In this way, cooling is performed using the boiling and condensing cycle of the refrigerant, but as mentioned above, if the operation continues for a long time, the ethylene glycol concentration in the liquid phase refrigerant in the water jacket 2 increases, and the boiling point of the refrigerant increases. gradually increases. When the temperature reaches 115°C, the heater pump 30 is activated in conjunction with the third temperature switch, and a part of the liquid phase refrigerant circulating between the water jacket 2 and the heater core 27 is transferred to the refrigerant mixing passage. 31 and steam passage 9
It mixes into the contan 4)-3 side through the. Therefore, the ethylene glycol concentration is equalized between the water jacket 2 side and the content 9-3 side, and the refrigerant boiling point is lowered again.

In this embodiment, when the heater switch 33 is turned on during winter, the heater pump 30 is activated, and a small amount of liquid phase refrigerant is always pumped from the water jacket 2 to the content 9-.
It is designed to be sent to the third side.

Next, FIG. 2 shows a different embodiment of the invention. In this embodiment, a refrigerant supply pump 4 is used as the refrigerant mixing means.
The liquid phase refrigerant in the water jacket 2 is caused to overflow from the vapor volume lower, thereby flowing into the condenser 3.

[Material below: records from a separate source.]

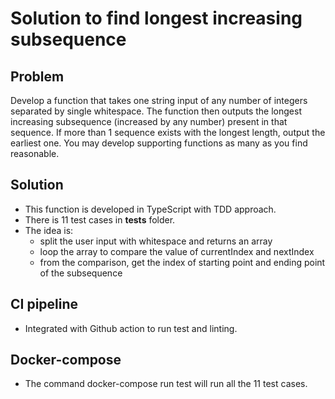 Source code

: # Solution to find longest increasing subsequence

## Problem
Develop a function that takes one string input of any number of integers separated by single whitespace. 
The function then outputs the longest increasing subsequence (increased by any number) present in that sequence.
If more than 1 sequence exists with the longest length, output the earliest one. You may develop supporting functions as many as you find reasonable.

## Solution
- This function is developed in TypeScript with TDD approach.
- There is 11 test cases in __tests__ folder.
- The idea is:
  - split the user input with whitespace and returns an array
  - loop the array to compare the value of currentIndex and nextIndex
  - from the comparison, get the index of starting point and ending point of the subsequence

## CI pipeline
- Integrated with Github action to run test and linting.

## Docker-compose
- The command docker-compose run test will run all the 11 test cases.
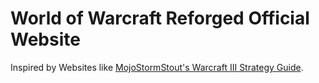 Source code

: # World of Warcraft Reforged Official Website

Inspired by Websites like [MojoStormStout's Warcraft III Strategy Guide](http://classic.battle.net/war3/).
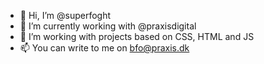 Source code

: - 👋 Hi, I’m @superfoght
- 🔨 I’m currently working with @praxisdigital
- 🎨 I’m working with projects based on CSS, HTML and JS
- 📫 You can write to me on bfo@praxis.dk

<!---
superfoght/superfoght is a ✨ special ✨ repository because its `README.md` (this file) appears on your GitHub profile.
You can click the Preview link to take a look at your changes.
--->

Specifically, the refrigerant supply pump 4 is connected to a vL source via a liquid level switch 14, and is connected to a power source via a third temperature switch 34 in parallel thereto.

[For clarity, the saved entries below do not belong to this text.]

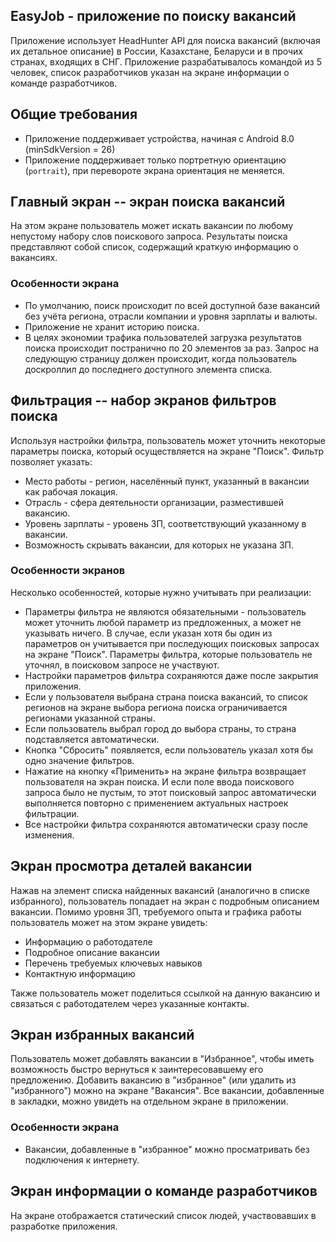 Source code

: ## EasyJob - приложение по поиску вакансий

Приложение использует HeadHunter API для поиска вакансий (включая их детальное описание) в России, Казахстане, Беларуси 
и в прочих странах, входящих в СНГ. Приложение разрабатывалось командой из 5 человек, список разработчиков указан на 
экране информации о команде разработчиков.

## Общие требования

- Приложение поддерживает устройства, начиная с Android 8.0 (minSdkVersion = 26)
- Приложение поддерживает только портретную ориентацию (`portrait`), при перевороте экрана ориентация не меняется.

## Главный экран -- экран поиска вакансий

На этом экране пользователь может искать вакансии по любому непустому набору слов поискового запроса. Результаты поиска
представляют собой список, содержащий краткую информацию о вакансиях.

### Особенности экрана

- По умолчанию, поиск происходит по всей доступной базе вакансий без учёта региона, отрасли компании и уровня зарплаты и
  валюты.
- Приложение не хранит историю поиска.
- В целях экономии трафика пользователей загрузка результатов поиска происходит постранично по 20
  элементов за раз. Запрос на следующую страницу должен происходит, когда пользователь доскроллил до последнего
  доступного элемента списка.

## Фильтрация -- набор экранов фильтров поиска

Используя настройки фильтра, пользователь может уточнить некоторые параметры поиска, который осуществляется на экране
"Поиск". Фильтр позволяет указать:

- Место работы - регион, населённый пункт, указанный в вакансии как рабочая локация.
- Отрасль - сфера деятельности организации, разместившей вакансию.
- Уровень зарплаты - уровень ЗП, соответствующий указанному в вакансии.
- Возможность скрывать вакансии, для которых не указана ЗП.

### Особенности экранов

Несколько особенностей, которые нужно учитывать при реализации:

- Параметры фильтра не являются обязательными - пользователь может уточнить любой параметр из предложенных, а может не
  указывать ничего. В случае, если указан хотя бы один из параметров он учитывается при последующих поисковых
  запросах на экране "Поиск". Параметры фильтра, которые пользователь не уточнял, в поисковом запросе не участвуют.
- Настройки параметров фильтра сохраняются даже после закрытия приложения.
- Если у пользователя выбрана страна поиска вакансий, то список регионов на экране выбора региона поиска
  ограничивается регионами указанной страны.
- Если пользователь выбрал город до выбора страны, то страна подставляется автоматически.
- Кнопка "Сбросить" появляется, если пользователь указал хотя бы одно значение фильтров.
- Нажатие на кнопку «Применить» на экране фильтра возвращает пользователя на экран поиска. И если поле ввода поискового
  запроса было не пустым, то этот поисковый запрос автоматически выполняется повторно с применением актуальных
  настроек фильтрации.
- Все настройки фильтра сохраняются автоматически сразу после изменения.

## Экран просмотра деталей вакансии

Нажав на элемент списка найденных вакансий (аналогично в списке избранного), пользователь попадает на
экран с подробным описанием вакансии. Помимо уровня ЗП, требуемого опыта и графика работы пользователь может на этом
экране увидеть:

- Информацию о работодателе
- Подробное описание вакансии
- Перечень требуемых ключевых навыков
- Контактную информацию

Также пользователь может поделиться ссылкой на данную вакансию и
связаться с работодателем через указанные контакты.

## Экран избранных вакансий

Пользователь может добавлять вакансии в "Избранное", чтобы иметь возможность быстро вернуться к заинтересовавшему его
предложению. Добавить вакансию в "избранное" (или удалить из "избранного") можно на экране "Вакансия". Все вакансии,
добавленные в закладки, можно увидеть на отдельном экране в приложении.

### Особенности экрана

- Вакансии, добавленные в "избранное" можно просматривать без подключения к интернету. 

## Экран информации о команде разработчиков

На экране отображается статический список людей, участвовавших в разработке приложения.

Therefore, when the boiling point of the refrigerant in the water jacket 2 reaches 115°C due to an increase in ethylene glycol by 11 degrees, the refrigerant supply pump 4 operates independently of the liquid level switch 14, and as a result, the temperature in the water jacket 2 gradually increases. The liquid level of the refrigerant increases, and eventually the liquid phase refrigerant overflows from the vapor volume lower and flows into the condenser 3.

Effects of the Invention As is clear from the above explanation, in the boiling cooling device for an internal combustion engine according to the present invention, the uneven distribution of antifreeze components in the refrigerant can always be suppressed within a certain range, and the increase in the boiling point of the refrigerant It is possible to reliably prevent the engine from overheating.ζ
This can prevent condensers, refrigerant supply pumps, etc. from freezing during the winter.

[Brief explanation of drawings]

FIG. 1 is a structural explanatory diagram showing one embodiment of the present invention, and FIG. 2 is a structural explanatory diagram showing another embodiment of the present invention. 1. Internal combustion engine, 2. Water jacket, 3. Condenser, 4. Refrigerant supply pump, 14. Liquid level switch,
17. Lower tank, 21. Reservoir tank, 27.
・Heater core, 30.. Heater pump, 31.. Refrigerant mixing passage, 34. 3rd temperature switch.

Claims (1)

[Claims] (1) A water jacket in which a liquid phase refrigerant such as an aqueous ethylene glycol solution is stored up to a predetermined level, and a condenser into which the refrigerant vapor generated in this water jacket is introduced and the condensed liquid phase refrigerant is stored in a lower tank at the bottom. an internal combustion engine comprising: a refrigerant supply pump that replenishes the water jacket with liquid phase refrigerant condensed in the condenser; and a reservoir tank that is constantly in communication with the lower tank and whose internal pressure is maintained at approximately atmospheric pressure. In the boiling cooling device, a refrigerant mixing means is provided to mix the liquid phase refrigerant in the water jacket to the condenser side, and a temperature detector is provided in the water jacket so that the temperature of the refrigerant in the water jacket reaches a predetermined boiling point. 1. A boiling cooling device for an internal combustion engine, characterized in that the refrigerant mixing means is configured to operate when the temperature reaches a higher temperature.